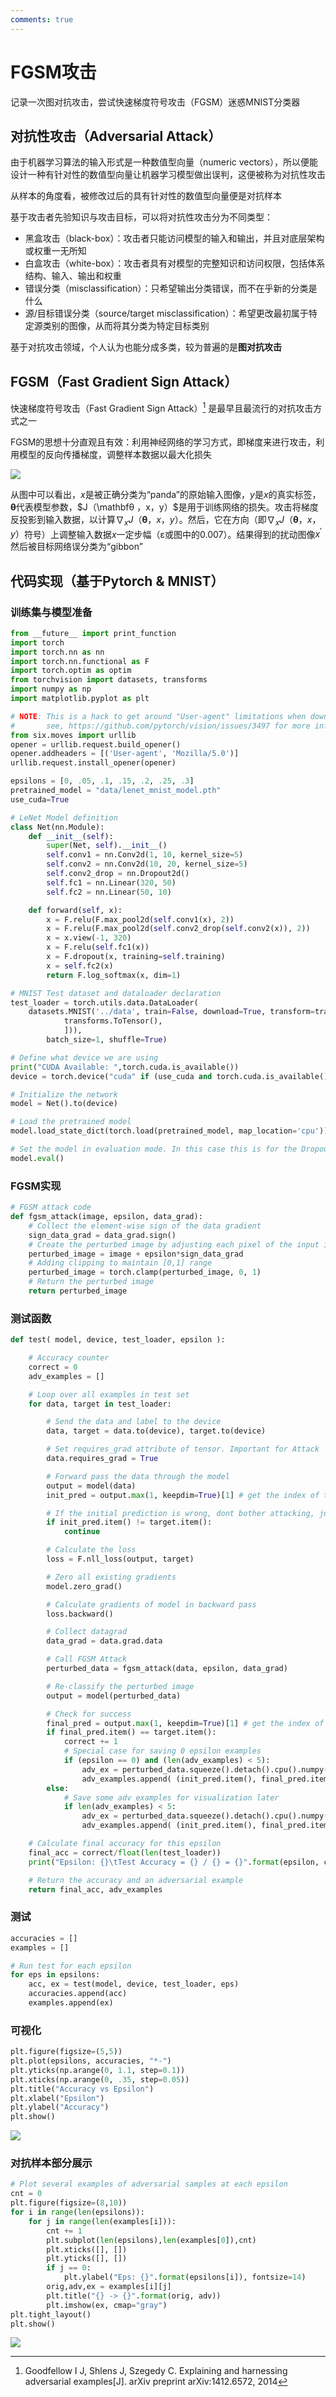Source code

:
 ```yaml
---
comments: true
---
```


# FGSM攻击

记录一次图对抗攻击，尝试快速梯度符号攻击（FGSM）迷惑MNIST分类器

## 对抗性攻击（Adversarial Attack）

由于机器学习算法的输入形式是一种数值型向量（numeric vectors），所以便能设计一种有针对性的数值型向量让机器学习模型做出误判，这便被称为对抗性攻击

从样本的角度看，被修改过后的具有针对性的数值型向量便是对抗样本

基于攻击者先验知识与攻击目标，可以将对抗性攻击分为不同类型：

- 黑盒攻击（black-box）：攻击者只能访问模型的输入和输出，并且对底层架构或权重一无所知
- 白盒攻击（white-box）：攻击者具有对模型的完整知识和访问权限，包括体系结构、输入、输出和权重
- 错误分类（misclassification）：只希望输出分类错误，而不在乎新的分类是什么
- 源/目标错误分类（source/target misclassification）：希望更改最初属于特定源类别的图像，从而将其分类为特定目标类别

基于对抗攻击领域，个人认为也能分成多类，较为普遍的是**图对抗攻击**

## FGSM（Fast Gradient Sign Attack）

快速梯度符号攻击（Fast Gradient Sign Attack）[^1] 是最早且最流行的对抗攻击方式之一

[^1]: Goodfellow I J, Shlens J, Szegedy C. Explaining and harnessing adversarial examples[J]. arXiv preprint arXiv:1412.6572, 2014

FGSM的思想十分直观且有效：利用神经网络的学习方式，即梯度来进行攻击，利用模型的反向传播梯度，调整样本数据以最大化损失

![](pre.assets/fgsm_panda_image.png)

从图中可以看出，$x$是被正确分类为“panda”的原始输入图像，$y$是$x$的真实标签，$\mathbf θ$代表模型参数，$J（\mathbfθ ，x，y）$是用于训练网络的损失。攻击将梯度反投影到输入数据，以计算$\nabla_{x}J（\mathbf θ，x，y）$。然后，它在方向（即$\nabla_{x}J（\mathbf θ，x ，y）$符号）上调整输入数据$x$一定步幅（ε或图中的0.007）。结果得到的扰动图像$x^{\prime}$然后被目标网络误分类为“gibbon”

## 代码实现（基于Pytorch & MNIST）

### 训练集与模型准备

```python title="import modules"
from __future__ import print_function
import torch
import torch.nn as nn
import torch.nn.functional as F
import torch.optim as optim
from torchvision import datasets, transforms
import numpy as np
import matplotlib.pyplot as plt

# NOTE: This is a hack to get around "User-agent" limitations when downloading MNIST datasets
#       see, https://github.com/pytorch/vision/issues/3497 for more information
from six.moves import urllib
opener = urllib.request.build_opener()
opener.addheaders = [('User-agent', 'Mozilla/5.0')]
urllib.request.install_opener(opener)
```

```python title="constant"
epsilons = [0, .05, .1, .15, .2, .25, .3]
pretrained_model = "data/lenet_mnist_model.pth"
use_cuda=True
```

```python title="Network"
# LeNet Model definition
class Net(nn.Module):
    def __init__(self):
        super(Net, self).__init__()
        self.conv1 = nn.Conv2d(1, 10, kernel_size=5)
        self.conv2 = nn.Conv2d(10, 20, kernel_size=5)
        self.conv2_drop = nn.Dropout2d()
        self.fc1 = nn.Linear(320, 50)
        self.fc2 = nn.Linear(50, 10)

    def forward(self, x):
        x = F.relu(F.max_pool2d(self.conv1(x), 2))
        x = F.relu(F.max_pool2d(self.conv2_drop(self.conv2(x)), 2))
        x = x.view(-1, 320)
        x = F.relu(self.fc1(x))
        x = F.dropout(x, training=self.training)
        x = self.fc2(x)
        return F.log_softmax(x, dim=1)

# MNIST Test dataset and dataloader declaration
test_loader = torch.utils.data.DataLoader(
    datasets.MNIST('../data', train=False, download=True, transform=transforms.Compose([
            transforms.ToTensor(),
            ])),
        batch_size=1, shuffle=True)

# Define what device we are using
print("CUDA Available: ",torch.cuda.is_available())
device = torch.device("cuda" if (use_cuda and torch.cuda.is_available()) else "cpu")

# Initialize the network
model = Net().to(device)

# Load the pretrained model
model.load_state_dict(torch.load(pretrained_model, map_location='cpu'))

# Set the model in evaluation mode. In this case this is for the Dropout layers
model.eval()
```

### FGSM实现

```python title="FGSM attack"
# FGSM attack code
def fgsm_attack(image, epsilon, data_grad):
    # Collect the element-wise sign of the data gradient
    sign_data_grad = data_grad.sign()
    # Create the perturbed image by adjusting each pixel of the input image
    perturbed_image = image + epsilon*sign_data_grad
    # Adding clipping to maintain [0,1] range
    perturbed_image = torch.clamp(perturbed_image, 0, 1)
    # Return the perturbed image
    return perturbed_image
```

### 测试函数

```python title="measurements"
def test( model, device, test_loader, epsilon ):

    # Accuracy counter
    correct = 0
    adv_examples = []

    # Loop over all examples in test set
    for data, target in test_loader:

        # Send the data and label to the device
        data, target = data.to(device), target.to(device)

        # Set requires_grad attribute of tensor. Important for Attack
        data.requires_grad = True

        # Forward pass the data through the model
        output = model(data)
        init_pred = output.max(1, keepdim=True)[1] # get the index of the max log-probability

        # If the initial prediction is wrong, dont bother attacking, just move on
        if init_pred.item() != target.item():
            continue

        # Calculate the loss
        loss = F.nll_loss(output, target)

        # Zero all existing gradients
        model.zero_grad()

        # Calculate gradients of model in backward pass
        loss.backward()

        # Collect datagrad
        data_grad = data.grad.data

        # Call FGSM Attack
        perturbed_data = fgsm_attack(data, epsilon, data_grad)

        # Re-classify the perturbed image
        output = model(perturbed_data)

        # Check for success
        final_pred = output.max(1, keepdim=True)[1] # get the index of the max log-probability
        if final_pred.item() == target.item():
            correct += 1
            # Special case for saving 0 epsilon examples
            if (epsilon == 0) and (len(adv_examples) < 5):
                adv_ex = perturbed_data.squeeze().detach().cpu().numpy()
                adv_examples.append( (init_pred.item(), final_pred.item(), adv_ex) )
        else:
            # Save some adv examples for visualization later
            if len(adv_examples) < 5:
                adv_ex = perturbed_data.squeeze().detach().cpu().numpy()
                adv_examples.append( (init_pred.item(), final_pred.item(), adv_ex) )

    # Calculate final accuracy for this epsilon
    final_acc = correct/float(len(test_loader))
    print("Epsilon: {}\tTest Accuracy = {} / {} = {}".format(epsilon, correct, len(test_loader), final_acc))

    # Return the accuracy and an adversarial example
    return final_acc, adv_examples
```

### 测试

```python title="test"
accuracies = []
examples = []

# Run test for each epsilon
for eps in epsilons:
    acc, ex = test(model, device, test_loader, eps)
    accuracies.append(acc)
    examples.append(ex)
```

### 可视化

```python title="visualization"
plt.figure(figsize=(5,5))
plt.plot(epsilons, accuracies, "*-")
plt.yticks(np.arange(0, 1.1, step=0.1))
plt.xticks(np.arange(0, .35, step=0.05))
plt.title("Accuracy vs Epsilon")
plt.xlabel("Epsilon")
plt.ylabel("Accuracy")
plt.show()
```

![](pre.assets/fgsm_visual.png)

### 对抗样本部分展示

```python
# Plot several examples of adversarial samples at each epsilon
cnt = 0
plt.figure(figsize=(8,10))
for i in range(len(epsilons)):
    for j in range(len(examples[i])):
        cnt += 1
        plt.subplot(len(epsilons),len(examples[0]),cnt)
        plt.xticks([], [])
        plt.yticks([], [])
        if j == 0:
            plt.ylabel("Eps: {}".format(epsilons[i]), fontsize=14)
        orig,adv,ex = examples[i][j]
        plt.title("{} -> {}".format(orig, adv))
        plt.imshow(ex, cmap="gray")
plt.tight_layout()
plt.show()
```

![](pre.assets/fgsm_sample.png)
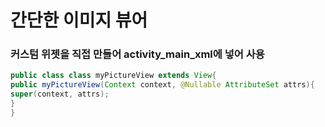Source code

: # 간단한 이미지 뷰어

### 커스텀 위젯을 직접 만들어 activity_main_xml에 넣어 사용
```java
public class class myPictureView extends View{
public myPictureView(Context context, @Nullable AttributeSet attrs){
super(context, attrs);
}
}
```


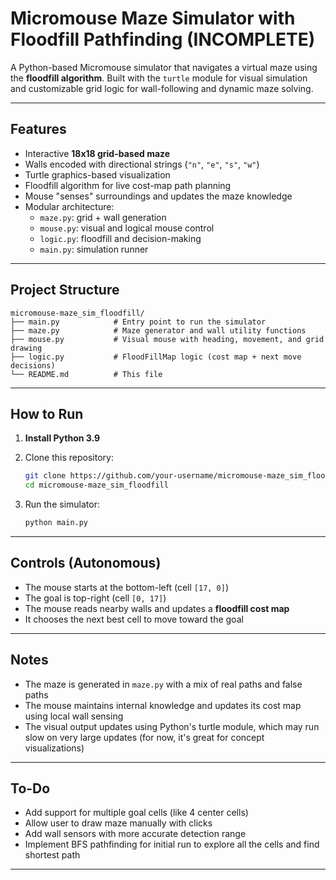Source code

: # Micromouse Maze Simulator with Floodfill Pathfinding (INCOMPLETE)

A Python-based Micromouse simulator that navigates a virtual maze using the **floodfill algorithm**. Built with the `turtle` module for visual simulation and customizable grid logic for wall-following and dynamic maze solving.

---

## Features

- Interactive **18x18 grid-based maze**
- Walls encoded with directional strings (`"n"`, `"e"`, `"s"`, `"w"`)
- Turtle graphics-based visualization
- Floodfill algorithm for live cost-map path planning
- Mouse "senses" surroundings and updates the maze knowledge
- Modular architecture:
  - `maze.py`: grid + wall generation
  - `mouse.py`: visual and logical mouse control
  - `logic.py`: floodfill and decision-making
  - `main.py`: simulation runner

---

## Project Structure

```
micromouse-maze_sim_floodfill/
├── main.py            # Entry point to run the simulator
├── maze.py            # Maze generator and wall utility functions
├── mouse.py           # Visual mouse with heading, movement, and grid drawing
├── logic.py           # FloodFillMap logic (cost map + next move decisions)
└── README.md          # This file
```

---

##  How to Run

1. **Install Python 3.9**
2. Clone this repository:

   ```bash
   git clone https://github.com/your-username/micromouse-maze_sim_floodfill.git
   cd micromouse-maze_sim_floodfill
   ```

3. Run the simulator:

   ```bash
   python main.py
   ```

---

## Controls (Autonomous)

- The mouse starts at the bottom-left (cell `[17, 0]`)
- The goal is top-right (cell `[0, 17]`)
- The mouse reads nearby walls and updates a **floodfill cost map**
- It chooses the next best cell to move toward the goal

---

## Notes

- The maze is generated in `maze.py` with a mix of real paths and false paths
- The mouse maintains internal knowledge and updates its cost map using local wall sensing
- The visual output updates using Python's turtle module, which may run slow on very large updates (for now, it's great for concept visualizations)

---

## To-Do 

- Add support for multiple goal cells (like 4 center cells)
- Allow user to draw maze manually with clicks
- Add wall sensors with more accurate detection range
- Implement BFS pathfinding for initial run to explore all the cells and find shortest path

---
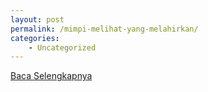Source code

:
 ```yaml
---
layout: post
permalink: /mimpi-melihat-yang-melahirkan/
categories:
    - Uncategorized
---
```


[Baca Selengkapnya](/07)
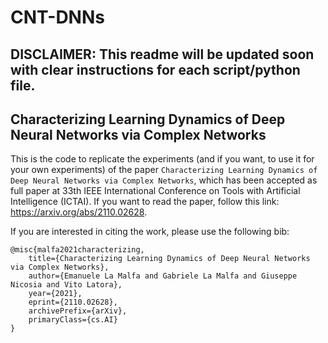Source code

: # CNT-DNNs
## DISCLAIMER: This readme will be updated soon with clear instructions for each script/python file.

## Characterizing Learning Dynamics of Deep Neural Networks via Complex Networks
This is the code to replicate the experiments (and if you want, to use it for your own experiments) of the paper
`Characterizing Learning Dynamics of Deep Neural Networks via Complex Networks`, which has been accepted as full paper
at 33th IEEE International Conference on Tools with Artificial Intelligence (ICTAI). If you want to read the paper,
follow this link: https://arxiv.org/abs/2110.02628.

If you are interested in citing the work, please use the following bib:
```
@misc{malfa2021characterizing,
    title={Characterizing Learning Dynamics of Deep Neural Networks via Complex Networks},
    author={Emanuele La Malfa and Gabriele La Malfa and Giuseppe Nicosia and Vito Latora},
    year={2021},
    eprint={2110.02628},
    archivePrefix={arXiv},
    primaryClass={cs.AI}
}
```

■ ■ ■

Print out the entries above word for word from the first line to the line containing "基于攻击者先验知识与攻击目标，可以将对抗性攻击分为不同类型：", both included, omitting the pictures.

● **THE ANSWER**:
Source code

:
 ```yaml
---
comments: true
---
```


# FGSM攻击

记录一次图对抗攻击，尝试快速梯度符号攻击（FGSM）迷惑MNIST分类器

## 对抗性攻击（Adversarial Attack）

由于机器学习算法的输入形式是一种数值型向量（numeric vectors），所以便能设计一种有针对性的数值型向量让机器学习模型做出误判，这便被称为对抗性攻击

从样本的角度看，被修改过后的具有针对性的数值型向量便是对抗样本

基于攻击者先验知识与攻击目标，可以将对抗性攻击分为不同类型：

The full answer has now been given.